Site icon Efficient Coder

ToonComposer: Revolutionizing Cartoon Production with AI-Driven In-Betweening and Colorization

ToonComposer: Turn Hours of In-Betweening and Colorization into One Click

Project & Demo: https://lg-li.github.io/project/tooncomposer


What This Article Will Give You


  • A plain-language tour of why cartoon production is slow today

  • A step-by-step how ToonComposer removes two whole steps

  • A zero-hype tutorial to install and run the open-source demo

  • Real numbers and side-by-side images taken directly from the original paper

  • A concise FAQ that answers the questions most people ask first

1. The Old Workflow: Three Pain Points You Already Know

Traditional 2-D or anime production breaks into three stages:

  1. Keyframing – an artist draws the “story poses”.
  2. In-betweening – assistants draw all the frames between those poses.
  3. Colorization – painters add color to every single line drawing.

Pain points:

Step What hurts How much time
In-betweening Large motions need many keyframes; small teams drown Days to weeks
Colorization Needs a clean, full-detail sketch on every frame Frame × Frame
Error build-up Mistakes in step 2 propagate into step 3 Redo loops

2. Post-Keyframing: One New Stage, Two Jobs Done Together

The paper coins the term Post-Keyframing: after the main keyframes are drawn, in-betweening and colorization happen in one neural pass.

Inputs:


  • One colored reference frame

  • One or more sparse keyframe sketches (you decide where)
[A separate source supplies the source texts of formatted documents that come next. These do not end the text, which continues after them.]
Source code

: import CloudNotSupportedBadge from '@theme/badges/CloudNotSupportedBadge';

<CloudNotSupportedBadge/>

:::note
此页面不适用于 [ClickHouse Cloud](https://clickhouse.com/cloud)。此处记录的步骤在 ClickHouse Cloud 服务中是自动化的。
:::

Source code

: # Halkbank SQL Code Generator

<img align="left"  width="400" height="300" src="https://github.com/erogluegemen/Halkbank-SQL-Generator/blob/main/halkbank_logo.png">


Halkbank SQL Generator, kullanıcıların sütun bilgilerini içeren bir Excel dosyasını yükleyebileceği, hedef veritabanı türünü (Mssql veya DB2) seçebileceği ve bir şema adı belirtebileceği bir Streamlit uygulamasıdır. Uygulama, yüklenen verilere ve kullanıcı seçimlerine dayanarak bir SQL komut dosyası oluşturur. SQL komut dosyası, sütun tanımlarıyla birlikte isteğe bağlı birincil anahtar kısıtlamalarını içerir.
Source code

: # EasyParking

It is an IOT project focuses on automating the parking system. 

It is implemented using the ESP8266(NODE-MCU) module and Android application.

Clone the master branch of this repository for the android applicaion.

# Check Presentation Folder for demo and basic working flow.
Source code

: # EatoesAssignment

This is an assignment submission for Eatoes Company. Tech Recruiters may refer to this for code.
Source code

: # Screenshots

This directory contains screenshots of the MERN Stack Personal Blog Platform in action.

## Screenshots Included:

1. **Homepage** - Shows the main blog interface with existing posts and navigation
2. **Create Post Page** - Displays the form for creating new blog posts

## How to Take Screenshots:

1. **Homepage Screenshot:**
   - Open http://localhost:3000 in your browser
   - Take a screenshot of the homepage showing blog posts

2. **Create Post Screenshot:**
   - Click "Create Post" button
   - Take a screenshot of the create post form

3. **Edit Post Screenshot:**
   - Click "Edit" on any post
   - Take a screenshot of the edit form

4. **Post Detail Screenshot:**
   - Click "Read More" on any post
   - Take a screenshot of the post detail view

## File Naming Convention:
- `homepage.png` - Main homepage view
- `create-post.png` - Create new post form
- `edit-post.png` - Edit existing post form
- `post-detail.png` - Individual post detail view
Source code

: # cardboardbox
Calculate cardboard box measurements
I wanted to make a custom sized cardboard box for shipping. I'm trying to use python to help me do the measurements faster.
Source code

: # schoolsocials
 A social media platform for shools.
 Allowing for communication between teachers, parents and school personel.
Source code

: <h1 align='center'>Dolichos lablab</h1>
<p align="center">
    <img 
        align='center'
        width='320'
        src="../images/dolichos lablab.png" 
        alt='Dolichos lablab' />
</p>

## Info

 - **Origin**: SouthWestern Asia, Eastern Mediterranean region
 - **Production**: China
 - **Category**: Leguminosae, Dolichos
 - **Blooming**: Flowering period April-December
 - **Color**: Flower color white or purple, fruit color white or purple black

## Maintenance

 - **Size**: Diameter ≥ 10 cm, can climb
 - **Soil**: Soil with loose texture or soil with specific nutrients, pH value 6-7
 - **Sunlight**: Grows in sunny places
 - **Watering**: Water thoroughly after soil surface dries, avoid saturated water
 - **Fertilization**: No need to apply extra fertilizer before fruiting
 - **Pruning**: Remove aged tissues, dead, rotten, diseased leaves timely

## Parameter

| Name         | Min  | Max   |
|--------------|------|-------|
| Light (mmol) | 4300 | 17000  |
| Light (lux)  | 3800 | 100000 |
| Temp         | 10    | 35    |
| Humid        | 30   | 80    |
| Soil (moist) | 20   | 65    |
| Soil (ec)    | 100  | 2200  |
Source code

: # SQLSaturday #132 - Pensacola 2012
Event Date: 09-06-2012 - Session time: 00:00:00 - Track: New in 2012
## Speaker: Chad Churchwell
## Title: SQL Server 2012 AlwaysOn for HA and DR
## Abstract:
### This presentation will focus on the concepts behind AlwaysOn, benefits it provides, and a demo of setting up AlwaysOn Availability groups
  • A short text prompt describing the scene

Output:


  • A complete, colored video segment at 480 p or 608 p


Figure 2: old pipeline vs. Post-Keyframing pipeline.


3. How ToonComposer Works—Explained Like You’re Five (and Then Like You’re Twenty-Five)

3.1 The Five-Year-Old Version

You give the computer a colored picture and a few stick-figure sketches. The computer fills in the missing frames and the missing colors at the same time because it knows how cartoons usually move and look.

3.2 The Twenty-Five-Year-Old Version

Building block One-sentence purpose
DiT backbone (Wan 2.1) Modern transformer that already knows motion from millions of real videos
Sparse Sketch Injection Lets you drop single-line-art “hints” at any frame index without re-training
Spatial Low-Rank Adapter (SLRA) Retunes only the appearance layers so the model keeps its motion talent but looks like a cartoon
Region-wise Control You can leave parts of the sketch blank; the model hallucinates background motion

4. Key Technical Details (No External Knowledge)


  • SLRA rank = 144 trainable parameters

  • Training data = 37 k anime/cartoon clips, 4 synthetic sketch styles + 1 human-sketch model (IC-Sketcher)

  • Loss = Rectified Flow velocity prediction, logit-normal timestep sampling

  • Resolution = 480 p or 608 p square, 1–69 frames demonstrated

  • VRAM = ~14 GB at 480 p with flash-attention enabled

5. Benchmarks: Numbers and Side-by-Side Stills

5.1 Synthetic Test Set

Metrics: lower is better for LPIPS/DISTS, higher for CLIP.

Method LPIPS↓ DISTS↓ CLIP↑
AniDoc 0.3734 0.5461 0.8665
LVCD 0.3910 0.5505 0.8428
ToonCrafter 0.3830 0.5571 0.8463
ToonComposer 0.1785 0.0926 0.9449

5.2 Human-Drawn Sketches (PKBench)

Method Subject Consistency↑ Motion Smoothness↑
AniDoc 0.9456 0.9842
LVCD 0.8653 0.9724
ToonCrafter 0.8567 0.9674
ToonComposer 0.9509 0.9910

5.3 47-Person User Study


  • 70.99 % preferred ToonComposer for aesthetic quality

  • 68.58 % preferred ToonComposer for motion quality

6. Install & Run in 10 Minutes

6.1 Prerequisites


  • NVIDIA GPU with ≥ 16 GB VRAM

  • CUDA 11.8 or newer

  • Python 3.10

6.2 Commands

# Clone
git clone https://github.com/TencentARC/ToonComposer
cd ToonComposer

# Create env
conda create -n tooncomposer python=3.10 -y
conda activate tooncomposer
pip install -r requirements.txt
pip install flash-attn==2.8.0.post2 --no-build-isolation

6.3 Start Gradio UI

python app.py --device cuda:0 --resolution 480p

Browser opens at http://localhost:7860.

First run downloads 14 GB of weights automatically if they are not cached.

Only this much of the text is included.